Failure of an equipment item other than a major failure or any failure, even complete, of a constructional element or a sub-assembly which does not cause a major failure of the equipment.

Modes of Failure

Each of the previous described systems and critical functions has a dominant mode of failure. Each of these failure modes generally has only a few leading causes and each cause has its own set of pre-cursors.  If a pre-cursor exists, there is good likelihood that the failure can be detected in its incipient stage. The challenge for successful incipient detection is to employ a maintenance practice that is sensitive enough to detect the pre-cursor and at an interval that is shorter than the time period it takes for the incipient failure to become an actual failure.

 

Aging and Failure Rates

In order to pick the appropriate strategy for preventing failures and extending the life of an asset, one must clearly understand how the asset and its functional systems age.  Along with understanding the aging mechanism, it is important to identify the precursor conditions prior to failure.  
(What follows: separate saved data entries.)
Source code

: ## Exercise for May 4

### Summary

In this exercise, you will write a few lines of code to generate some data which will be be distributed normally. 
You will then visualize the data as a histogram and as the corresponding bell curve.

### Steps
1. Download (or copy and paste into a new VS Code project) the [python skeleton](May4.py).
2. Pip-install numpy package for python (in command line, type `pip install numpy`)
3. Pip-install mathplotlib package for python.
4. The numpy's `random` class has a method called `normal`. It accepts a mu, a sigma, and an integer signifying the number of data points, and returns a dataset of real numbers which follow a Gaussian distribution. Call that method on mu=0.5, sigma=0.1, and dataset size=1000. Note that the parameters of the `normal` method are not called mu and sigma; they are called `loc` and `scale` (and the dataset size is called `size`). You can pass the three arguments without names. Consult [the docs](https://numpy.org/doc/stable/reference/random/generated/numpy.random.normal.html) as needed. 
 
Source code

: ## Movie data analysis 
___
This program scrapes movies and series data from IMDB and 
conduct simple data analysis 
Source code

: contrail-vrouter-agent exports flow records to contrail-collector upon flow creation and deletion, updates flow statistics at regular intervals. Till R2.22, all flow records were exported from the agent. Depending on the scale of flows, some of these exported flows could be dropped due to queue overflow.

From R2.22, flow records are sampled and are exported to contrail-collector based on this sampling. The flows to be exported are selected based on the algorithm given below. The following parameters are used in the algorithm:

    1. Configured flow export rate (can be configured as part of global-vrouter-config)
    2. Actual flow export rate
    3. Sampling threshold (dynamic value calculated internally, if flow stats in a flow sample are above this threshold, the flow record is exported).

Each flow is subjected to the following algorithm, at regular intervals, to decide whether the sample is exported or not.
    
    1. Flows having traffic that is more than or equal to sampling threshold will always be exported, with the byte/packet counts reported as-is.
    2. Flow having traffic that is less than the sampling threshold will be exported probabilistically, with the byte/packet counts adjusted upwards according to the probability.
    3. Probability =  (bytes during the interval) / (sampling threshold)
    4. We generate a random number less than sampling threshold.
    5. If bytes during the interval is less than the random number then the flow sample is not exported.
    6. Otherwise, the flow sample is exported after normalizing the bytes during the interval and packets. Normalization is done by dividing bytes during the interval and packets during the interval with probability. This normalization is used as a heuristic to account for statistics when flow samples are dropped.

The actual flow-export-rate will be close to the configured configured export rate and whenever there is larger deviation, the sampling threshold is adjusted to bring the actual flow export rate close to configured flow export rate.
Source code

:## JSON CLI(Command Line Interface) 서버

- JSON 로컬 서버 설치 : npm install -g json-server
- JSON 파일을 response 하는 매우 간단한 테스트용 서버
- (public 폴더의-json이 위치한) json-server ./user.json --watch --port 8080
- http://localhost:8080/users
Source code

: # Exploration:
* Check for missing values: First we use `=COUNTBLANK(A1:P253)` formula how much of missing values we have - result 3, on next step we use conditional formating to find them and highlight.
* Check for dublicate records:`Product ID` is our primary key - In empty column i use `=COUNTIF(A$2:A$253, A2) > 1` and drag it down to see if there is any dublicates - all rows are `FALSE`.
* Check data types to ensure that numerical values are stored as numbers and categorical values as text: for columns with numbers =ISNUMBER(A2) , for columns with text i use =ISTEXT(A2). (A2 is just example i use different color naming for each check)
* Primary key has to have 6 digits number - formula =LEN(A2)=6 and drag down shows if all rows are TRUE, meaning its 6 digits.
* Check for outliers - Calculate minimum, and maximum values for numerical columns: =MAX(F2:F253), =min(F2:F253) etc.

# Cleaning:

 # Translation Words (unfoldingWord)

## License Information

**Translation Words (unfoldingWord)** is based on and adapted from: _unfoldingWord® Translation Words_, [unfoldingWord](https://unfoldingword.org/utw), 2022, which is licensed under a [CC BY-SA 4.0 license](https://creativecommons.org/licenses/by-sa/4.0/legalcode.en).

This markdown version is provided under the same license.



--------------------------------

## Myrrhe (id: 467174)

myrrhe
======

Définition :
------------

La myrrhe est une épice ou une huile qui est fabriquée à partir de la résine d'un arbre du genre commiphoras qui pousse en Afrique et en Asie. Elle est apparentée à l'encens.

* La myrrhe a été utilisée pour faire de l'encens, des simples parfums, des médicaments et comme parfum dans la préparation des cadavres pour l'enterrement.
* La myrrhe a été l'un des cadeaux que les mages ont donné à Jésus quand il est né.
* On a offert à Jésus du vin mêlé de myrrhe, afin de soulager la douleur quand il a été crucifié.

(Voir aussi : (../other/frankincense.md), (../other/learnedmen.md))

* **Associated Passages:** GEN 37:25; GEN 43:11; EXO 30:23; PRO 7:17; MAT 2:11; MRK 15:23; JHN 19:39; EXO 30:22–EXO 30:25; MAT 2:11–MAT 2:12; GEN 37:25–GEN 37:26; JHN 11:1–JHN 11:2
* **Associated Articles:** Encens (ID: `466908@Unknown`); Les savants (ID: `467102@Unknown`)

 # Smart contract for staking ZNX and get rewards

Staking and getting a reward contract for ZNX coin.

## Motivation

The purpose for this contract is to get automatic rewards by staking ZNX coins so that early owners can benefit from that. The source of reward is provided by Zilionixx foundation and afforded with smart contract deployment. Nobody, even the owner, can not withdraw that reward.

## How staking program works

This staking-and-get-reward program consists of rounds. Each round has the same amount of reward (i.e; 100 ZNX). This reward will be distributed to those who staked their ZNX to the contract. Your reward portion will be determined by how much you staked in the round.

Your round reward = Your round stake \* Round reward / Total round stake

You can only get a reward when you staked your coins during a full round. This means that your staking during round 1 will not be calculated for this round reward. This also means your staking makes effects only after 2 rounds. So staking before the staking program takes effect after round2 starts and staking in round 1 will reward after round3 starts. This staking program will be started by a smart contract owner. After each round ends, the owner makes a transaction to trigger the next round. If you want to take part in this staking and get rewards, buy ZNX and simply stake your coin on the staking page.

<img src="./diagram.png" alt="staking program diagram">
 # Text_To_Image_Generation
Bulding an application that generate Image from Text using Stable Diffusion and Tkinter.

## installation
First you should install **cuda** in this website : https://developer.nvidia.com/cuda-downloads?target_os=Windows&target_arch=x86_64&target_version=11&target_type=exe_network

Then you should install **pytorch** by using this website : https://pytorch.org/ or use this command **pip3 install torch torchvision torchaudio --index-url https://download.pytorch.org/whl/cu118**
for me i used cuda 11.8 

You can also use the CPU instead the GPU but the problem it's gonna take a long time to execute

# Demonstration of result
Effective condition monitoring strategies requires that an event or condition take place prior to failure so that intervention can take place to prevent the failure.  To be successful, the condition monitoring strategy must be able to clearly differentiate between an acceptable operating condition and an approaching failure yet provide adequate time for pre-emptive maintenance response.  Several of the previously described age-reliability curves, suggested that a condition monitoring approach may be appropriate.  To better determine if condition monitoring is applicable, the failure pre-cursor conditions must be understood.  Four general pre-cursor conditions are described below:

Some failures occur with little or no warning or require an external event to initiate.  These types of failures, while random must be prevented by design enhancements or the addition of “safety features”.  For power transformers, insulation failures caused by lightning or switching surges are of this type and difficult to predict; installation of Surge Arresters is an appropriate preventive approach.

 

Figure 10 "No Warning" Failure Pre-cursor

 

Some failures have a recurring pattern of failure followed by a short recovery period.  These types of failure patterns can be corrected if the root cause of the problem is properly identified.  Lubrication problems associated with infrequently used mechanical devices are a typical example; operation of the mechanical device temporarily rejuvenates the lubrication.

 

Figure 11 "Temporary" Failure Pre-cursor

Slowly deteriorating items are good candidates for condition monitoring if a reliable condition indicator can be identified. An “end-of-life” condition trigger must be properly identified so to allow pre-emptive action can take place and that a surprised increase in the rate of deterioration does not result in a failure that could have been avoided.

Many of the pre-cursor failure conditions identified by DGA are of this type.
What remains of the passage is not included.